3 Tahun Kemudian...
"How are you?" Tanyaku pada Aro.
Hari ini sebenarnya ulang tahunku. Aku sudah mewanti wanti teman-temanku untuk tidak usah repot mengadakan surprise. Bukannya tidak suka, tapi aku merasa surprise party, surprise dinner ataupun surprise-surprise lainnya sudah tidak penting lagi. Aku sudah berumur demi Tuhan.
Cukup makan siang bersama bersama keluarga terdekatku aku sudah cukup bahagia. Seperti sekarang, Aro adalah keluarga terdekatku.
Kami sedang duduk menikmati makan siang kami di Mie Ayam Pelangi. Tempat kami biasa merayakan ketika salah satu dari kami berulang tahun. Kata Aro, baiknya setiap ulang tahun kita makan mie ayam, biar panjang umur. Aku hanya tertawa kecil sambil menggangguk.
"Baik. Kamu?"
Aro menyeruput teh manisnya sambil mengangguk kecil. "Baik. Gimana kerjaan?"
Yap. Keputusan untuk kami memilih berpisah memang tepat. Bercerai lebih tepatnya.
Kondisi kami yang semakin hari semakin parah. Pertengkaran tiada akhir dan tanpa solusi membuat kami memutuskan untuk bercerai ketika Jelita baru menginjak usia 2,5 tahun.
Sedih memang. Tapi di satu sisi kami merasa menjadi pribadi yang lebih baik. Betul kata orang, berpisah membuat kami semakin dekat.
"Aman. Gini-gini aja, masih sibuk keliling buat sales call. Mau ikut sales trip tapi males banget ninggalin Tita. Jadi atasan nggak bikin kita leyeh-leyeh di belakang komputer ya." Kekehku. "Jelita kemarin tanya kamu, Papa nggak kerumah?"
Aro tertawa. "Iya, nanti aku kerumah." Ujarnya. "Kangen aku sama kalian."
Aku balas tertawa. "Makanya, main kerumah. Jangan di Melbourne melulu, lama-lama lupa punya anak di Bali."
Aro mendengus.
Bercerai membuat kami bebas menjelajahi dunia. Menantang diri sendiri, tapi tentu tidak lupa pada putri kecil kami.
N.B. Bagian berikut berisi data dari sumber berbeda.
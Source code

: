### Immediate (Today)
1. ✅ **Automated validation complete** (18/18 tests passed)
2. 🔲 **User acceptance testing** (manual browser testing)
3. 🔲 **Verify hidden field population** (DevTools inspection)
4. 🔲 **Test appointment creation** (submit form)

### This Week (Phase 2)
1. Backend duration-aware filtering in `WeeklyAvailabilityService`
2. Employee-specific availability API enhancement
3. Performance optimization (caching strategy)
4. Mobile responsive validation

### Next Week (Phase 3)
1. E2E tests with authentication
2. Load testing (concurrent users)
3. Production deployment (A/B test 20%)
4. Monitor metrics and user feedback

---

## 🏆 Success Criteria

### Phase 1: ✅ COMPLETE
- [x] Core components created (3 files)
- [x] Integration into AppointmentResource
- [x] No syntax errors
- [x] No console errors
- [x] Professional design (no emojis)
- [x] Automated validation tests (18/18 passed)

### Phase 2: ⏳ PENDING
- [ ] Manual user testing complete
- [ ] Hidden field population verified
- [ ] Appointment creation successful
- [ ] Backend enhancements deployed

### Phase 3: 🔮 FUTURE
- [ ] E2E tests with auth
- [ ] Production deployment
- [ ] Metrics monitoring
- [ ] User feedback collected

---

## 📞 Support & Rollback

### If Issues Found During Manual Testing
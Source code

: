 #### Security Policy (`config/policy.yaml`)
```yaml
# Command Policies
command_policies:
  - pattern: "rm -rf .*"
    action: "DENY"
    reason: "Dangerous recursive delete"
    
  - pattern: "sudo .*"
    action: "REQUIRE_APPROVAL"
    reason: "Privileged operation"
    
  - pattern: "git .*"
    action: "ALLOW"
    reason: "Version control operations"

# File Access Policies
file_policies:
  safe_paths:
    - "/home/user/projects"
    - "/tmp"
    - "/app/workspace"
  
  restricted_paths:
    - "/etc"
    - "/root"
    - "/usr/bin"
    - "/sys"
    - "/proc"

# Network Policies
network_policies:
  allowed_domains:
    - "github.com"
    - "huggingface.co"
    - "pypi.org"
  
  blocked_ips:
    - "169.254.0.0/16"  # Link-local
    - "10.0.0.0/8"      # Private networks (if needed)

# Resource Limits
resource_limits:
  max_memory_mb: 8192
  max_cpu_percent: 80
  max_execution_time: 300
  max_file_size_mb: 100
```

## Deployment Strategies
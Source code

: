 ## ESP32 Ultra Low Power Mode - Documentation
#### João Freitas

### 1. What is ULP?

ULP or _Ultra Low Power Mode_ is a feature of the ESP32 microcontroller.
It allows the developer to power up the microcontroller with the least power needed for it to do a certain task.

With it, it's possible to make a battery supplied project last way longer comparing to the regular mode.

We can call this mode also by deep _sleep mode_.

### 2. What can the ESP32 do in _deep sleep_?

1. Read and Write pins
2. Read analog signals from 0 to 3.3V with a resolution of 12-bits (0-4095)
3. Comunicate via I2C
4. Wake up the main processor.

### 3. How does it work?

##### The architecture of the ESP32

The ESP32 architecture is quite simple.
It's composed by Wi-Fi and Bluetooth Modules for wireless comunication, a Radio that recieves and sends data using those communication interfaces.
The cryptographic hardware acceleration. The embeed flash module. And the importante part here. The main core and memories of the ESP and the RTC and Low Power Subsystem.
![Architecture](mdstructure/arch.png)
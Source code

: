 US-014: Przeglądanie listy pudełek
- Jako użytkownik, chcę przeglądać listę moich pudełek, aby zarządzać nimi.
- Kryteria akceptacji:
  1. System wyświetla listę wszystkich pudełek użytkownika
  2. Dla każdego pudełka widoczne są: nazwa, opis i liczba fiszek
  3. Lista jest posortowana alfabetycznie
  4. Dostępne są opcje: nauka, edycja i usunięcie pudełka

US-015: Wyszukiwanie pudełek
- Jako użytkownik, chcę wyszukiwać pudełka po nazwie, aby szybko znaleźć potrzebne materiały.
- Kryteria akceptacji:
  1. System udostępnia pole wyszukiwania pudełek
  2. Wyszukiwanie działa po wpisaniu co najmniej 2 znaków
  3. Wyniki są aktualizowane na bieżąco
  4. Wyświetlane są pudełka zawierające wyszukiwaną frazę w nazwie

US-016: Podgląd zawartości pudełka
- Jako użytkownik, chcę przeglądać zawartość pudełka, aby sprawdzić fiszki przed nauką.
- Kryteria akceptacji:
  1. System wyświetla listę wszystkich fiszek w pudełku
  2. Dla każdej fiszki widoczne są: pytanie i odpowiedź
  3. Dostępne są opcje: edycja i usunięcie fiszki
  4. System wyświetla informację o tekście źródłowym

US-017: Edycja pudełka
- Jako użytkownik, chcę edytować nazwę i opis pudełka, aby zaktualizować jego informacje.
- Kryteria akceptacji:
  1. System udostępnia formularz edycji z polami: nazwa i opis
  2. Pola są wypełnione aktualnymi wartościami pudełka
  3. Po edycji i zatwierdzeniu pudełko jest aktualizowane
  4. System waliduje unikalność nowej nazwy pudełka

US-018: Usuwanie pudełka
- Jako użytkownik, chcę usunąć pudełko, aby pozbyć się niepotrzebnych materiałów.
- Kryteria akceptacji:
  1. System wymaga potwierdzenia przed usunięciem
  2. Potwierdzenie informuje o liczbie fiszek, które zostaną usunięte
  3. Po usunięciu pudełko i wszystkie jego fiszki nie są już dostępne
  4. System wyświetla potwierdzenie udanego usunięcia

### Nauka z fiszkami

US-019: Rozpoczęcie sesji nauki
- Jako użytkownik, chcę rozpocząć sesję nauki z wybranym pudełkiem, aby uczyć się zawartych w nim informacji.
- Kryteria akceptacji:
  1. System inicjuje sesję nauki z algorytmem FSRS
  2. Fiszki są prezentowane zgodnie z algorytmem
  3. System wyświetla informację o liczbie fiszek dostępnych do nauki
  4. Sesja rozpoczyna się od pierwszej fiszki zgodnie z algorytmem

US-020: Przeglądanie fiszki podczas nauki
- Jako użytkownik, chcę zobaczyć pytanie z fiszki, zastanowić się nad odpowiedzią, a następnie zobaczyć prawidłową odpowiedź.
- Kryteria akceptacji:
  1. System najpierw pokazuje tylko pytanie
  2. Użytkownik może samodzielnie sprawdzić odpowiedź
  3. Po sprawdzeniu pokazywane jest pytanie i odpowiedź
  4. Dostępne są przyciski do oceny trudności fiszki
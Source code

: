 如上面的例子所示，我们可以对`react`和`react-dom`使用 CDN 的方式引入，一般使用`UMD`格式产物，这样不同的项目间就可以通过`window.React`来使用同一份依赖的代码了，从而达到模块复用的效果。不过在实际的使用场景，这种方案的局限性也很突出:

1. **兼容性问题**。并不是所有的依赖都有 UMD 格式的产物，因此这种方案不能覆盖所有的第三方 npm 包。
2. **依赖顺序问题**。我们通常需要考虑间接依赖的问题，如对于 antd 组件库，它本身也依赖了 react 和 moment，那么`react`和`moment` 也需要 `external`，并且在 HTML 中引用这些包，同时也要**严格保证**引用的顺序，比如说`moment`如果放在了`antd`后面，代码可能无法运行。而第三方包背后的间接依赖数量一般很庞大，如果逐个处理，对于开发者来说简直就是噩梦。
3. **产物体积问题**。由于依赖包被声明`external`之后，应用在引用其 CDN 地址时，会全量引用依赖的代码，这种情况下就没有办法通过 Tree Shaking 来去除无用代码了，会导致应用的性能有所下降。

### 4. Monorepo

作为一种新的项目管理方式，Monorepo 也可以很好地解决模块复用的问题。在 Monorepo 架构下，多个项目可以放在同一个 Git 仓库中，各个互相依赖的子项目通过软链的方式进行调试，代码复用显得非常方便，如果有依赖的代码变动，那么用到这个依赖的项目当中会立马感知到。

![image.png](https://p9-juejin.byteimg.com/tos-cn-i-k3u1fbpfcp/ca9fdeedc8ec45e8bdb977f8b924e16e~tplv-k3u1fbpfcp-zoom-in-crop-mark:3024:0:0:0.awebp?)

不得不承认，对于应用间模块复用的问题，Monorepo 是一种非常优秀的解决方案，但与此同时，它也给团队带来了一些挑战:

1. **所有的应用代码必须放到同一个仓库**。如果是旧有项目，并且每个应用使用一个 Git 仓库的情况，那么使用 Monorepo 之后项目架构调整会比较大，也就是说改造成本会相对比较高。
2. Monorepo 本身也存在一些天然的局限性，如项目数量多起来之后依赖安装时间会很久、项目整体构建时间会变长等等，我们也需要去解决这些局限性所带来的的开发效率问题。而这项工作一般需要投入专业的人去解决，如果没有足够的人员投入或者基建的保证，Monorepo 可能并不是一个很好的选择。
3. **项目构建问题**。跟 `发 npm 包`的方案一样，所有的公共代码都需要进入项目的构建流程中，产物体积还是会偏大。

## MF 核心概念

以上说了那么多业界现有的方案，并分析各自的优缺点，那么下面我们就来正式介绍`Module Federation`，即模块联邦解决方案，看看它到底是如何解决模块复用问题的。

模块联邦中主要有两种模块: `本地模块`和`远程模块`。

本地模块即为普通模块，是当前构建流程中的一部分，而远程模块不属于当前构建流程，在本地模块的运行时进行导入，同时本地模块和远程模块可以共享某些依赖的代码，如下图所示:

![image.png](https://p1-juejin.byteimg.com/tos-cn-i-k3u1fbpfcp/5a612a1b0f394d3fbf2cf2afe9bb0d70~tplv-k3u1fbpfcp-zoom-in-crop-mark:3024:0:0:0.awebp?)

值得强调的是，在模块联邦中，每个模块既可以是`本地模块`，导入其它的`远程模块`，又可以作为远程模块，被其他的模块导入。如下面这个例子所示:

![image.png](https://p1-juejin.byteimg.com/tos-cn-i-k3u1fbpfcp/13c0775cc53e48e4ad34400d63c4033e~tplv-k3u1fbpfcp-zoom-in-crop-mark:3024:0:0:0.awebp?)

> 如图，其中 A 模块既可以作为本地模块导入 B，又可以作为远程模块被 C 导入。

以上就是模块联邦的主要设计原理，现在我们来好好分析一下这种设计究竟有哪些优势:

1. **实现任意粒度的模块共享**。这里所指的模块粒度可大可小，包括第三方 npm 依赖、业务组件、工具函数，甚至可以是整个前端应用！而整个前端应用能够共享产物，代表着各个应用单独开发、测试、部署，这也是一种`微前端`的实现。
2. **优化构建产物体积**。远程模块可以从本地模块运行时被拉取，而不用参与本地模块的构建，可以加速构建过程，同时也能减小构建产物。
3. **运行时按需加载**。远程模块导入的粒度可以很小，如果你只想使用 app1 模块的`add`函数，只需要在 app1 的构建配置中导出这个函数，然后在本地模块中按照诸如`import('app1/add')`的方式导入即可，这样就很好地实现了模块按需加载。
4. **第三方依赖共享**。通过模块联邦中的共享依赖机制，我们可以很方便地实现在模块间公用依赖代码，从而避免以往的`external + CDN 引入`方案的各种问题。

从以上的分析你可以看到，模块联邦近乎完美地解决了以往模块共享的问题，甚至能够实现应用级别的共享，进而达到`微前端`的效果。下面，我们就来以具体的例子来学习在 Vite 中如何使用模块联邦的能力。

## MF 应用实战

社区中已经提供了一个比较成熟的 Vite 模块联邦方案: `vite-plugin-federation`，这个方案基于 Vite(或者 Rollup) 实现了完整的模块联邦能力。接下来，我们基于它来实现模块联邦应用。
Aro sadar dia ingin maju. Seperti teman-teman seperjuangannya. Mengarungi dunia, bertemu teman baru, memulai petualangan lain. Bahkan sekarang, dia sudah memiliki restorannya sendiri di Melbourne. Hasil kerja kerasnya selama ini bekerja pada orang. Aku dan Jelita turut hadir di acara pembukaan restorannya. Begitu juga dengan sahabat-sahabat kami. The J&J. Juwita dan Jelita katanya. Begitu nama restoran yang sudah berdiri lebih dari 2 tahun itu.
"Deli nggak ikut ke Bali?" Tanyaku pelan.
Deli itu adalah tunangan Aro. Bule Australia, cantik tentu saja. Rambut coklat keemasan. Mereka sedang merencanakan pernikahan dalam waktu dekat ini.
Cemburu? Tidak sama sekali. Awalnya mungkin kesal, tapi aku ikut gembira mengetahui Aro sudah memiliki pasangan lagi. Sungguh.
Aku akhirnya mempersilahkan Aro mengenalkan Jelita kepada Deli secara langsung. Reaksi putri kami? Gembira. Kata Jelita, bisa dapat banyak hadiah ulang tahun karena ada banyak orang tua yang sayang padanya.
Tante Hanna, mantan ibu mertuaku awalnya kesal karena Aro memilih bule ketimbang kembali rujuk denganku. Tapi aku mengatakan pelan-pelan, kalau kami lebih cocok berteman daripada menikah.
"Mau ngelihat kami bertengkar lagi di depan Jelita, Bu?" Tanyaku pada beliau. Gelengan keras menjadi jawaban Tante Hanna. "Lebih baik sahabatan kan?" Ujarku kala itu.
Akhirnya, beliau menyerah dan membebaskan Aro dan aku untuk tetap pada keputusan kami untuk berpisah. Yah, walaupun terkadang ketika aku sedang makan siang bersama beliau, beliau selalu membahas rujuk.
"Dia nyusul, masih harus meeting dengan manajemen The J&J. Lusa dia kemari." Jawabnya. "Have you met someone new?" Tanya Aro. Seperti biasa, tanpa basa basi.
Aku tertawa. "Belum ada yang pas dan ngerti keras kepalanya aku."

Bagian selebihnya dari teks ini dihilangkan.